Work instruction: Only a number is wanted here: the number of lines of the data that include "library".

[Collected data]
-- Opening Marker --

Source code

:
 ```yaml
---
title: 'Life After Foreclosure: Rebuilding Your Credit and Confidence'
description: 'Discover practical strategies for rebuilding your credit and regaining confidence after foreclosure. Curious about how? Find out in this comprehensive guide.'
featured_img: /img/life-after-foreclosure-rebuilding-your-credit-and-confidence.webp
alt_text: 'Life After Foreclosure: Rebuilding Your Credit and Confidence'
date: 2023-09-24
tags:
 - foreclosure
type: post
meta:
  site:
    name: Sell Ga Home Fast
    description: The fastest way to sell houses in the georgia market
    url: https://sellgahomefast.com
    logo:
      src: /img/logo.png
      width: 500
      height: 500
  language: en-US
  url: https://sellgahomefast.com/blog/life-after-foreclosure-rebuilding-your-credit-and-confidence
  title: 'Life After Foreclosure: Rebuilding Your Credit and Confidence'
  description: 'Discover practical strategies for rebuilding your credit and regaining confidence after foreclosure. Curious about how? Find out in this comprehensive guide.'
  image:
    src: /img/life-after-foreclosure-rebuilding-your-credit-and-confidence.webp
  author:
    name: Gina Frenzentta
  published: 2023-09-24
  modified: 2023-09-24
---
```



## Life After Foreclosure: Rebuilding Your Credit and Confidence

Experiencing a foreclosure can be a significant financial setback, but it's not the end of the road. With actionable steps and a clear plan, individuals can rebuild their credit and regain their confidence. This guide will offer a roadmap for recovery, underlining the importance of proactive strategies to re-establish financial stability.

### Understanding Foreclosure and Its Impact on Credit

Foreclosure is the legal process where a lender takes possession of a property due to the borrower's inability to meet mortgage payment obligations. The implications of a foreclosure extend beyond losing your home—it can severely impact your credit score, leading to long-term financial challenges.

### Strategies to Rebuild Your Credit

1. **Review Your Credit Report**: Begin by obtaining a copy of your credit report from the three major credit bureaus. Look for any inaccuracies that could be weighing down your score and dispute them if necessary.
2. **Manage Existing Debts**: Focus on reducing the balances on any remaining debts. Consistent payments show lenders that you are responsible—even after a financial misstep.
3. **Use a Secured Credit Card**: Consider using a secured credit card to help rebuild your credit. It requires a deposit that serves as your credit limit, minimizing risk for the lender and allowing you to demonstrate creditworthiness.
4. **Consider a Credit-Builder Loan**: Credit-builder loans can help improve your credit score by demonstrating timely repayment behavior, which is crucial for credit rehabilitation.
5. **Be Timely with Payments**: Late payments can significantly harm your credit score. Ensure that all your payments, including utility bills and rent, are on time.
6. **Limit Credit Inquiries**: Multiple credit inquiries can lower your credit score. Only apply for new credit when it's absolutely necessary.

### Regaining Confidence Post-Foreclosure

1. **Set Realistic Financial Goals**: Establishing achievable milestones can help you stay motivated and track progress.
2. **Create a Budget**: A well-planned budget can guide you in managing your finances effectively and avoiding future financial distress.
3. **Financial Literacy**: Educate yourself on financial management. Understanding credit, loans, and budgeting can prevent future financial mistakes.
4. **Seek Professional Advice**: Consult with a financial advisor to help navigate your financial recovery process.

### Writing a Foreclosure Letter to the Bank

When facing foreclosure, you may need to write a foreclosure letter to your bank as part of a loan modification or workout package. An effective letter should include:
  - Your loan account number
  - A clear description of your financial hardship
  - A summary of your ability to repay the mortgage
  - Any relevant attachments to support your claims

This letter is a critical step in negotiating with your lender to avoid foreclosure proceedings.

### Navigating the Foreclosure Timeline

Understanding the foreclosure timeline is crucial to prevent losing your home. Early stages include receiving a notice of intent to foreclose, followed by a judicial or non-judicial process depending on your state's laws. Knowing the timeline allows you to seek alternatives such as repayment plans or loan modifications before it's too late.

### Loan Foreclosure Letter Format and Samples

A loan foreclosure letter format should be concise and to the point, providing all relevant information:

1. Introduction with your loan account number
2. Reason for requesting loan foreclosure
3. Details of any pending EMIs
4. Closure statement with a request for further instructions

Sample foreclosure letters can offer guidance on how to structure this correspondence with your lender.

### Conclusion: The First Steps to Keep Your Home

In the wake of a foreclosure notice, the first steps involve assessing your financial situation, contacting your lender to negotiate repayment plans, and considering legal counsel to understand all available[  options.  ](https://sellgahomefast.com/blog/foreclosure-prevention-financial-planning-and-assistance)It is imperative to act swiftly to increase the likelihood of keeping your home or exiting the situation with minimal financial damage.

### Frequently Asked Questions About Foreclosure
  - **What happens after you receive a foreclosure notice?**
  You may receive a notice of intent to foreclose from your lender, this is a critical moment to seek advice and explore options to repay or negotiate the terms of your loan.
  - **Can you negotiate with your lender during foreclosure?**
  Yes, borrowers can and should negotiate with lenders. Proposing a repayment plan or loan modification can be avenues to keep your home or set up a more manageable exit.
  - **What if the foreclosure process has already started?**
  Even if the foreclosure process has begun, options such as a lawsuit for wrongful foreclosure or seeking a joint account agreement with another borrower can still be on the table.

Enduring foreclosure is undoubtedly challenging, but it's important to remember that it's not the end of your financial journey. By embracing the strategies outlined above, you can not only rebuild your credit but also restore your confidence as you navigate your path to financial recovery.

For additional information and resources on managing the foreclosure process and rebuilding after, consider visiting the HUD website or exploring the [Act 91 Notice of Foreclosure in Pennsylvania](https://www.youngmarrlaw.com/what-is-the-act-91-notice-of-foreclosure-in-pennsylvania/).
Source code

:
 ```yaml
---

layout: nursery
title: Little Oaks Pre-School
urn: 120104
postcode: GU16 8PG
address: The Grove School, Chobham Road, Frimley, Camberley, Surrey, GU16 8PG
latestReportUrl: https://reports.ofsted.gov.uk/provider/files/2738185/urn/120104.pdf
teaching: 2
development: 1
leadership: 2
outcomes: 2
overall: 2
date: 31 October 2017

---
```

-- Closing Marker --
-- Opening Marker --

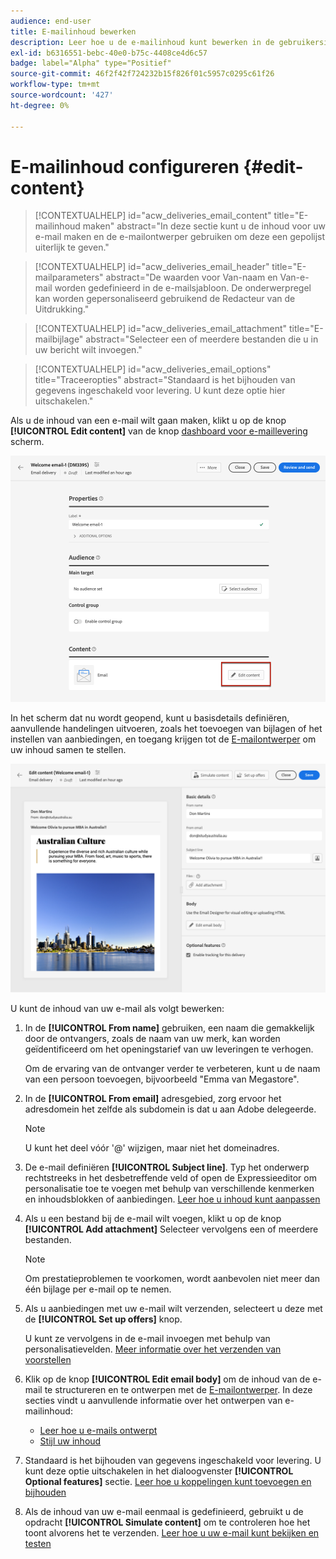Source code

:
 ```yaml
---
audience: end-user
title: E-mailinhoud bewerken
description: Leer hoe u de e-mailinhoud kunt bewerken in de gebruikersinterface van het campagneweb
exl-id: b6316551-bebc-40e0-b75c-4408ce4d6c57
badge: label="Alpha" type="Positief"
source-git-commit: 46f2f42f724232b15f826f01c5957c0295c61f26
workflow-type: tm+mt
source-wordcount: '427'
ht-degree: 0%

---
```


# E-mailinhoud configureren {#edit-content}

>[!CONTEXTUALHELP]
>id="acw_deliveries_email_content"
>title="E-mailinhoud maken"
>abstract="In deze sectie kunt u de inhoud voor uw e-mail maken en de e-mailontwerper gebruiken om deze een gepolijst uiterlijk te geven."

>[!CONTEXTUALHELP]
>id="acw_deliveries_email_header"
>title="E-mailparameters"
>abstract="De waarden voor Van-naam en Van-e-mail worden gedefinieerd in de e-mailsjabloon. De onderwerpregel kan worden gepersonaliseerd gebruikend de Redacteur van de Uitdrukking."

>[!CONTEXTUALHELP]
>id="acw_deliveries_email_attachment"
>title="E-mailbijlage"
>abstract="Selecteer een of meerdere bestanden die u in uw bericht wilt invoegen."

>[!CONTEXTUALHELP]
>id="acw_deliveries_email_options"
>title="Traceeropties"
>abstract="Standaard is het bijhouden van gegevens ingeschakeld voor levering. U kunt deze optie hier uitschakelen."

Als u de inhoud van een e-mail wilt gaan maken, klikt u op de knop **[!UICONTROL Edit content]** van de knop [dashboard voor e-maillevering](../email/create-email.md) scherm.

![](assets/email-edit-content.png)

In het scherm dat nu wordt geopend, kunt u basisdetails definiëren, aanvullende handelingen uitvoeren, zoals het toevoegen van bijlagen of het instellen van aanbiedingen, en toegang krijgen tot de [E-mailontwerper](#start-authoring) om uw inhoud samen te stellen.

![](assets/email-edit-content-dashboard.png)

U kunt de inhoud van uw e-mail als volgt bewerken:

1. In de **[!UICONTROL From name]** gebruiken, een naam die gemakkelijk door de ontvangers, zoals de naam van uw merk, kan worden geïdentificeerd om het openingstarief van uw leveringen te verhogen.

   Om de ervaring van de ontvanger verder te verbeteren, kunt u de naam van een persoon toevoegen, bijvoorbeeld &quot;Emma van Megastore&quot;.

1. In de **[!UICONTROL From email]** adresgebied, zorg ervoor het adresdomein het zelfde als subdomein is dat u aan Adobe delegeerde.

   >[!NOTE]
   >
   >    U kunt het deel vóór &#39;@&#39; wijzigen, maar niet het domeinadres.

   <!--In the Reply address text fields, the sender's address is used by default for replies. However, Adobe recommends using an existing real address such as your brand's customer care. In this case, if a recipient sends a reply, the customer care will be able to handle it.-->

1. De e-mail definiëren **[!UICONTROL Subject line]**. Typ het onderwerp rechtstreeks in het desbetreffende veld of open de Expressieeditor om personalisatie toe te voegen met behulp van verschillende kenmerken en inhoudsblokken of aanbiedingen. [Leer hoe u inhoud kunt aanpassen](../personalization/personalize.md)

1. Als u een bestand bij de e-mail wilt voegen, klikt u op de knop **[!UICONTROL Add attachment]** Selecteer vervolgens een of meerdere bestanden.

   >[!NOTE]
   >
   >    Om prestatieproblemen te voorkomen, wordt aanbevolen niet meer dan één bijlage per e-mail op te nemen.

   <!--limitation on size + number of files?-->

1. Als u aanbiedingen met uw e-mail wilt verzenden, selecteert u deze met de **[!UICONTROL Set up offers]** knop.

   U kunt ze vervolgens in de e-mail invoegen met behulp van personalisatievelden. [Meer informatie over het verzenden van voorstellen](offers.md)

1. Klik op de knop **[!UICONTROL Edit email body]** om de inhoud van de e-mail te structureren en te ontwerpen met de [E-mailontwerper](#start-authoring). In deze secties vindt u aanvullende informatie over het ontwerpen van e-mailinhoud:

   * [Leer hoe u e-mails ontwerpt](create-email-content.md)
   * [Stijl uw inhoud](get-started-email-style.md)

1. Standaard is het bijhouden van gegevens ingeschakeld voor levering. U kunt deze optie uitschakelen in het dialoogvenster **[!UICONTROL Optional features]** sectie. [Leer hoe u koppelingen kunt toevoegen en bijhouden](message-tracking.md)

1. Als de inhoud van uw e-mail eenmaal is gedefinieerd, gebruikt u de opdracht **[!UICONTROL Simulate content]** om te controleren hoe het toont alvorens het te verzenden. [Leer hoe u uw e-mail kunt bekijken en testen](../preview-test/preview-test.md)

-- Closing Marker --
-- Opening Marker --

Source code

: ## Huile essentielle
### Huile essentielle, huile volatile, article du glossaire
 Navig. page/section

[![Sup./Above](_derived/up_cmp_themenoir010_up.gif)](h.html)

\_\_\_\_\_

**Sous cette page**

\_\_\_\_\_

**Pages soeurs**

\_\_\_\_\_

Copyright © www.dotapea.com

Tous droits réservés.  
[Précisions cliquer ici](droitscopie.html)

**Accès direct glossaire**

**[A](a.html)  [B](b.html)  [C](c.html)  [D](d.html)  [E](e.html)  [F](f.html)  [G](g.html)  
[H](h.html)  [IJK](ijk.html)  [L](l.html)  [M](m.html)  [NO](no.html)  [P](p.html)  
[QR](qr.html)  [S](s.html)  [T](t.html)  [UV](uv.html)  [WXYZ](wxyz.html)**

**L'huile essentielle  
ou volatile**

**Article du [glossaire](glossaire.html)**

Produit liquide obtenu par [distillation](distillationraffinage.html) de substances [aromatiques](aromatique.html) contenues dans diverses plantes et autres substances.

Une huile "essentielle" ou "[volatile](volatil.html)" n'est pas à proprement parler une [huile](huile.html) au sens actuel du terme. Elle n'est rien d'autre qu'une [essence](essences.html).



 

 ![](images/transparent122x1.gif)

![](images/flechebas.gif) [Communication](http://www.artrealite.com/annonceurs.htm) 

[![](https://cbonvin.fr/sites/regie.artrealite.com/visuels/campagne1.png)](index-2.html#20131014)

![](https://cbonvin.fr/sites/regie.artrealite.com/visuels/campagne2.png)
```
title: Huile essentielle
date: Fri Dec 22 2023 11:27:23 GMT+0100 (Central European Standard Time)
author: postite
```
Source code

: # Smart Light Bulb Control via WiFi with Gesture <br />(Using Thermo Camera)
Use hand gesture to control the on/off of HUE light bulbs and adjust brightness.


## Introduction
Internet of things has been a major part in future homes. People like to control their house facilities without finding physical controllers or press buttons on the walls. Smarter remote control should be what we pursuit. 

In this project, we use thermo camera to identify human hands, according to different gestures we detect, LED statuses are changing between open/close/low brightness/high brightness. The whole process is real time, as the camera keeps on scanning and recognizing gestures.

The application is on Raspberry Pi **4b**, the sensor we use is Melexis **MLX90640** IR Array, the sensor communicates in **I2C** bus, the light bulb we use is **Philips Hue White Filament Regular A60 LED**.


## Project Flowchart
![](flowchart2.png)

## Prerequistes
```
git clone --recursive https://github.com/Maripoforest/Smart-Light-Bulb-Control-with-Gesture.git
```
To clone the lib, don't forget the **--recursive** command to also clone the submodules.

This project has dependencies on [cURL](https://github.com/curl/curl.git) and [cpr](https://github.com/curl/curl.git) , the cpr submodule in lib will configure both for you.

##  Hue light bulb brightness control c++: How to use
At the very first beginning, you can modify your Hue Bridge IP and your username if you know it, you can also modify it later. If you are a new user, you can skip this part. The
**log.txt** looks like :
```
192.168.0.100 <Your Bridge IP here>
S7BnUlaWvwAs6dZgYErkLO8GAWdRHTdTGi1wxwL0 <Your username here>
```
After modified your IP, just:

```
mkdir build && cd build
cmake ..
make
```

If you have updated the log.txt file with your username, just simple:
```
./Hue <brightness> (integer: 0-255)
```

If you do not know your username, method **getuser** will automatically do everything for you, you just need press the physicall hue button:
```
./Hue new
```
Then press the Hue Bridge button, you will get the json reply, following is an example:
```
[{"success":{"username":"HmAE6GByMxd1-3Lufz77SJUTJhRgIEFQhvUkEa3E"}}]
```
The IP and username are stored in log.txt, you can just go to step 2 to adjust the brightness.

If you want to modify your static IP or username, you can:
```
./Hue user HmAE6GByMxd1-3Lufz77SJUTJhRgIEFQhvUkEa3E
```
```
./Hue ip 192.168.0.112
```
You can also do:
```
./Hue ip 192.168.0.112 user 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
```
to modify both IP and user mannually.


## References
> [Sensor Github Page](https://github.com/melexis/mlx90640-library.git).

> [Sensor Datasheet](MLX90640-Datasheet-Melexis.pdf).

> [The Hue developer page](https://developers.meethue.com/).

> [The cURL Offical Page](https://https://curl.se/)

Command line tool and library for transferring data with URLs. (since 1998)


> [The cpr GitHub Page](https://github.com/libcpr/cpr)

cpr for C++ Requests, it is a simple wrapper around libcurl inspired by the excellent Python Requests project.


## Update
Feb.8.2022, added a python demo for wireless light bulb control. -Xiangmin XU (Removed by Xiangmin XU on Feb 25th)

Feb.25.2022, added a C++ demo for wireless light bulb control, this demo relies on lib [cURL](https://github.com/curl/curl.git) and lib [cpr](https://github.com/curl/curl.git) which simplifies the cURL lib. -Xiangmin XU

-- Closing Marker --

Output: 2